## [Your instructions]
Give all of the data again exactly as written, omitting every image.

## [Provided entries]
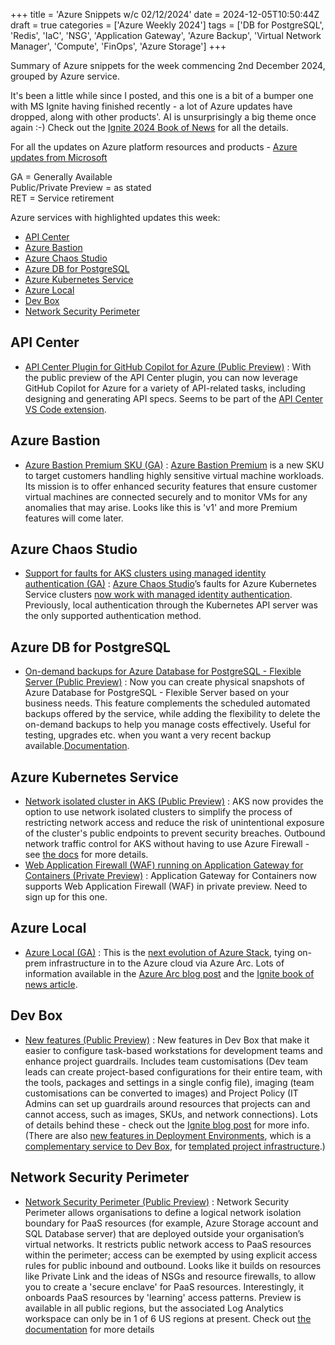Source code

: +++
title = 'Azure Snippets w/c 02/12/2024'
date = 2024-12-05T10:50:44Z
draft = true
categories = ['Azure Weekly 2024']
tags = ['DB for PostgreSQL', 'Redis', 'IaC', 'NSG', 'Application Gateway', 'Azure Backup', 'Virtual Network Manager', 'Compute', 'FinOps', 'Azure Storage']
+++

Summary of Azure snippets for the week commencing 2nd December 2024, grouped by Azure service.

It's been a little while since I posted, and this one is a bit of a bumper one with MS Ignite having finished recently - a lot of Azure updates have dropped, along with other products'. AI is unsurprisingly a big theme once again :-) Check out the [Ignite 2024 Book of News](https://news.microsoft.com/ignite-2024-book-of-news/) for all the details.

For all the updates on Azure platform resources and products - [Azure updates from Microsoft](https://azure.microsoft.com/en-gb/updates/)

GA = Generally Available  
Public/Private Preview = as stated  
RET = Service retirement

Azure services with highlighted updates this week:

- [API Center](#api-center)
- [Azure Bastion](#azure-bastion)
- [Azure Chaos Studio](#azure-chaos-studio)
- [Azure DB for PostgreSQL](#azure-db-for-postgresql)
- [Azure Kubernetes Service](#azure-kubernetes-service)
- [Azure Local](#azure-local)
- [Dev Box](#dev-box)
- [Network Security Perimeter](#network-security-perimeter)

## API Center

- [API Center Plugin for GitHub Copilot for Azure (Public Preview)](https://azure.microsoft.com/en-gb/updates?id=469053) : With the public preview of the API Center plugin, you can now leverage GitHub Copilot for Azure for a variety of API-related tasks, including designing and generating API specs. Seems to be part of the [API Center VS Code extension](https://marketplace.visualstudio.com/items?itemName=apidev.azure-api-center).

## Azure Bastion

- [Azure Bastion Premium SKU (GA)](https://azure.microsoft.com/en-gb/updates?id=469288) : [Azure Bastion Premium](https://learn.microsoft.com/en-us/azure/bastion/bastion-overview#sku) is a new SKU to target customers handling highly sensitive virtual machine workloads. Its mission is to offer enhanced security features that ensure customer virtual machines are connected securely and to monitor VMs for any anomalies that may arise. Looks like this is 'v1' and more Premium features will come later.

## Azure Chaos Studio

- [Support for faults for AKS clusters using managed identity authentication (GA)](https://azure.microsoft.com/en-gb/updates?id=467714) : [Azure Chaos Studio](https://learn.microsoft.com/en-us/azure/chaos-studio/)’s faults for Azure Kubernetes Service clusters [now work with managed identity authentication](https://learn.microsoft.com/en-us/azure/chaos-studio/chaos-studio-aks-authentication?tabs=azure-portal). Previously, local authentication through the Kubernetes API server was the only supported authentication method.

## Azure DB for PostgreSQL

- [On-demand backups for Azure Database for PostgreSQL - Flexible Server (Public Preview)](https://azure.microsoft.com/en-gb/updates?id=467509) : Now you can create physical snapshots of Azure Database for PostgreSQL - Flexible Server based on your business needs. This feature complements the scheduled automated backups offered by the service, while adding the flexibility to delete the on-demand backups to help you manage costs effectively. Useful for testing, upgrades etc. when you want a very recent backup available.[Documentation](https://learn.microsoft.com/en-us/azure/postgresql/flexible-server/concepts-backup-restore#on-demand-backups-preview).

## Azure Kubernetes Service

- [Network isolated cluster in AKS (Public Preview)](https://azure.microsoft.com/en-gb/updates?id=466980) : AKS now provides the option to use network isolated clusters to simplify the process of restricting network access and reduce the risk of unintentional exposure of the cluster's public endpoints to prevent security breaches. Outbound network traffic control for AKS without having to use Azure Firewall - see [the docs](https://learn.microsoft.com/en-gb/azure/aks/concepts-network-isolated) for more details.
- [Web Application Firewall (WAF) running on Application Gateway for Containers (Private Preview)](https://azure.microsoft.com/en-gb/updates?id=468587) : Application Gateway for Containers now supports Web Application Firewall (WAF) in private preview. Need to sign up for this one.

## Azure Local

- [Azure Local (GA)](https://azure.microsoft.com/en-gb/updates?id=467372) : This is the [next evolution of Azure Stack](https://learn.microsoft.com/en-gb/azure/azure-local/rename-to-azure-local), tying on-prem infrastructure in to the Azure cloud via Azure Arc. Lots of information available in the [Azure Arc blog post](https://techcommunity.microsoft.com/blog/azurearcblog/introducing-azure-local-cloud-infrastructure-for-distributed-locations-enabled-b/4296017) and the [Ignite book of news article](https://news.microsoft.com/ignite-2024-book-of-news/#a-331-azure-expands-adaptive-cloud-introduces-azure-local-infrastructure-solution-).

## Dev Box

- [New features (Public Preview)](https://azure.microsoft.com/en-gb/updates?id=468062) : New features in Dev Box that make it easier to configure task-based workstations for development teams and enhance project guardrails. Includes team customisations (Dev team leads can create project-based configurations for their entire team, with the tools, packages and settings in a single config file), imaging (team customisations can be converted to images) and Project Policy (IT Admins can set up guardrails around resources that projects can and cannot access, such as images, SKUs, and network connections). Lots of details behind these - check out the [Ignite blog post](https://devblogs.microsoft.com/develop-from-the-cloud/devboxignite2024/) for more info. (There are also [new features in Deployment Environments](https://azure.microsoft.com/en-gb/updates?id=468076), which is a [complementary service to Dev Box](https://learn.microsoft.com/en-gb/azure/deployment-environments/overview-what-is-azure-deployment-environments#components-shared-with-microsoft-dev-box), for [templated project infrastructure](https://devblogs.microsoft.com/develop-from-the-cloud/adeignite2024/).)

## Network Security Perimeter

- [Network Security Perimeter (Public Preview)](https://azure.microsoft.com/en-gb/updates?id=469298) : Network Security Perimeter allows organisations to define a logical network isolation boundary for PaaS resources (for example, Azure Storage account and SQL Database server) that are deployed outside your organisation’s virtual networks. It restricts public network access to PaaS resources within the perimeter; access can be exempted by using explicit access rules for public inbound and outbound. Looks like it builds on resources like Private Link and the ideas of NSGs and resource firewalls, to allow you to create a 'secure enclave' for PaaS resources. Interestingly, it onboards PaaS resources by 'learning' access patterns. Preview is available in all public regions, but the associated Log Analytics workspace can only be in 1 of 6 US regions at present. Check out [the documentation](https://learn.microsoft.com/en-us/azure/private-link/network-security-perimeter-concepts) for more details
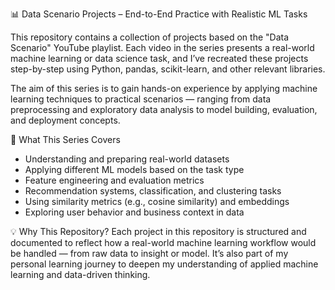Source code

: 📊 Data Scenario Projects – End-to-End Practice with Realistic ML Tasks

This repository contains a collection of projects based on the "Data Scenario" YouTube playlist. Each video in the series presents a real-world machine learning or data science task, and I’ve recreated these projects step-by-step using Python, pandas, scikit-learn, and other relevant libraries.

The aim of this series is to gain hands-on experience by applying machine learning techniques to practical scenarios — ranging from data preprocessing and exploratory data analysis to model building, evaluation, and deployment concepts.

🎯 What This Series Covers
- Understanding and preparing real-world datasets
- Applying different ML models based on the task type
- Feature engineering and evaluation metrics
- Recommendation systems, classification, and clustering tasks
- Using similarity metrics (e.g., cosine similarity) and embeddings
- Exploring user behavior and business context in data

💡 Why This Repository?
Each project in this repository is structured and documented to reflect how a real-world machine learning workflow would be handled — from raw data to insight or model. It’s also part of my personal learning journey to deepen my understanding of applied machine learning and data-driven thinking.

## [Completed task]
Source code

: +++
title = 'Azure Snippets w/c 02/12/2024'
date = 2024-12-05T10:50:44Z
draft = true
categories = ['Azure Weekly 2024']
tags = ['DB for PostgreSQL', 'Redis', 'IaC', 'NSG', 'Application Gateway', 'Azure Backup', 'Virtual Network Manager', 'Compute', 'FinOps', 'Azure Storage']
+++

Summary of Azure snippets for the week commencing 2nd December 2024, grouped by Azure service.

It's been a little while since I posted, and this one is a bit of a bumper one with MS Ignite having finished recently - a lot of Azure updates have dropped, along with other products'. AI is unsurprisingly a big theme once again :-) Check out the [Ignite 2024 Book of News](https://news.microsoft.com/ignite-2024-book-of-news/) for all the details.

For all the updates on Azure platform resources and products - [Azure updates from Microsoft](https://azure.microsoft.com/en-gb/updates/)

GA = Generally Available  
Public/Private Preview = as stated  
RET = Service retirement

Azure services with highlighted updates this week:

- [API Center](#api-center)
- [Azure Bastion](#azure-bastion)
- [Azure Chaos Studio](#azure-chaos-studio)
- [Azure DB for PostgreSQL](#azure-db-for-postgresql)
- [Azure Kubernetes Service](#azure-kubernetes-service)
- [Azure Local](#azure-local)
- [Dev Box](#dev-box)
- [Network Security Perimeter](#network-security-perimeter)

## API Center

- [API Center Plugin for GitHub Copilot for Azure (Public Preview)](https://azure.microsoft.com/en-gb/updates?id=469053) : With the public preview of the API Center plugin, you can now leverage GitHub Copilot for Azure for a variety of API-related tasks, including designing and generating API specs. Seems to be part of the [API Center VS Code extension](https://marketplace.visualstudio.com/items?itemName=apidev.azure-api-center).

## Azure Bastion

- [Azure Bastion Premium SKU (GA)](https://azure.microsoft.com/en-gb/updates?id=469288) : [Azure Bastion Premium](https://learn.microsoft.com/en-us/azure/bastion/bastion-overview#sku) is a new SKU to target customers handling highly sensitive virtual machine workloads. Its mission is to offer enhanced security features that ensure customer virtual machines are connected securely and to monitor VMs for any anomalies that may arise. Looks like this is 'v1' and more Premium features will come later.

## Azure Chaos Studio

- [Support for faults for AKS clusters using managed identity authentication (GA)](https://azure.microsoft.com/en-gb/updates?id=467714) : [Azure Chaos Studio](https://learn.microsoft.com/en-us/azure/chaos-studio/)’s faults for Azure Kubernetes Service clusters [now work with managed identity authentication](https://learn.microsoft.com/en-us/azure/chaos-studio/chaos-studio-aks-authentication?tabs=azure-portal). Previously, local authentication through the Kubernetes API server was the only supported authentication method.

## Azure DB for PostgreSQL

- [On-demand backups for Azure Database for PostgreSQL - Flexible Server (Public Preview)](https://azure.microsoft.com/en-gb/updates?id=467509) : Now you can create physical snapshots of Azure Database for PostgreSQL - Flexible Server based on your business needs. This feature complements the scheduled automated backups offered by the service, while adding the flexibility to delete the on-demand backups to help you manage costs effectively. Useful for testing, upgrades etc. when you want a very recent backup available.[Documentation](https://learn.microsoft.com/en-us/azure/postgresql/flexible-server/concepts-backup-restore#on-demand-backups-preview).

## Azure Kubernetes Service

- [Network isolated cluster in AKS (Public Preview)](https://azure.microsoft.com/en-gb/updates?id=466980) : AKS now provides the option to use network isolated clusters to simplify the process of restricting network access and reduce the risk of unintentional exposure of the cluster's public endpoints to prevent security breaches. Outbound network traffic control for AKS without having to use Azure Firewall - see [the docs](https://learn.microsoft.com/en-gb/azure/aks/concepts-network-isolated) for more details.
- [Web Application Firewall (WAF) running on Application Gateway for Containers (Private Preview)](https://azure.microsoft.com/en-gb/updates?id=468587) : Application Gateway for Containers now supports Web Application Firewall (WAF) in private preview. Need to sign up for this one.

## Azure Local

- [Azure Local (GA)](https://azure.microsoft.com/en-gb/updates?id=467372) : This is the [next evolution of Azure Stack](https://learn.microsoft.com/en-gb/azure/azure-local/rename-to-azure-local), tying on-prem infrastructure in to the Azure cloud via Azure Arc. Lots of information available in the [Azure Arc blog post](https://techcommunity.microsoft.com/blog/azurearcblog/introducing-azure-local-cloud-infrastructure-for-distributed-locations-enabled-b/4296017) and the [Ignite book of news article](https://news.microsoft.com/ignite-2024-book-of-news/#a-331-azure-expands-adaptive-cloud-introduces-azure-local-infrastructure-solution-).

## Dev Box

- [New features (Public Preview)](https://azure.microsoft.com/en-gb/updates?id=468062) : New features in Dev Box that make it easier to configure task-based workstations for development teams and enhance project guardrails. Includes team customisations (Dev team leads can create project-based configurations for their entire team, with the tools, packages and settings in a single config file), imaging (team customisations can be converted to images) and Project Policy (IT Admins can set up guardrails around resources that projects can and cannot access, such as images, SKUs, and network connections). Lots of details behind these - check out the [Ignite blog post](https://devblogs.microsoft.com/develop-from-the-cloud/devboxignite2024/) for more info. (There are also [new features in Deployment Environments](https://azure.microsoft.com/en-gb/updates?id=468076), which is a [complementary service to Dev Box](https://learn.microsoft.com/en-gb/azure/deployment-environments/overview-what-is-azure-deployment-environments#components-shared-with-microsoft-dev-box), for [templated project infrastructure](https://devblogs.microsoft.com/develop-from-the-cloud/adeignite2024/).)

## Network Security Perimeter

- [Network Security Perimeter (Public Preview)](https://azure.microsoft.com/en-gb/updates?id=469298) : Network Security Perimeter allows organisations to define a logical network isolation boundary for PaaS resources (for example, Azure Storage account and SQL Database server) that are deployed outside your organisation’s virtual networks. It restricts public network access to PaaS resources within the perimeter; access can be exempted by using explicit access rules for public inbound and outbound. Looks like it builds on resources like Private Link and the ideas of NSGs and resource firewalls, to allow you to create a 'secure enclave' for PaaS resources. Interestingly, it onboards PaaS resources by 'learning' access patterns. Preview is available in all public regions, but the associated Log Analytics workspace can only be in 1 of 6 US regions at present. Check out [the documentation](https://learn.microsoft.com/en-us/azure/private-link/network-security-perimeter-concepts) for more details
Source code

: 📊 Data Scenario Projects – End-to-End Practice with Realistic ML Tasks

This repository contains a collection of projects based on the "Data Scenario" YouTube playlist. Each video in the series presents a real-world machine learning or data science task, and I’ve recreated these projects step-by-step using Python, pandas, scikit-learn, and other relevant libraries.

The aim of this series is to gain hands-on experience by applying machine learning techniques to practical scenarios — ranging from data preprocessing and exploratory data analysis to model building, evaluation, and deployment concepts.

🎯 What This Series Covers
- Understanding and preparing real-world datasets
- Applying different ML models based on the task type
- Feature engineering and evaluation metrics
- Recommendation systems, classification, and clustering tasks
- Using similarity metrics (e.g., cosine similarity) and embeddings
- Exploring user behavior and business context in data

💡 Why This Repository?
Each project in this repository is structured and documented to reflect how a real-world machine learning workflow would be handled — from raw data to insight or model. It’s also part of my personal learning journey to deepen my understanding of applied machine learning and data-driven thinking.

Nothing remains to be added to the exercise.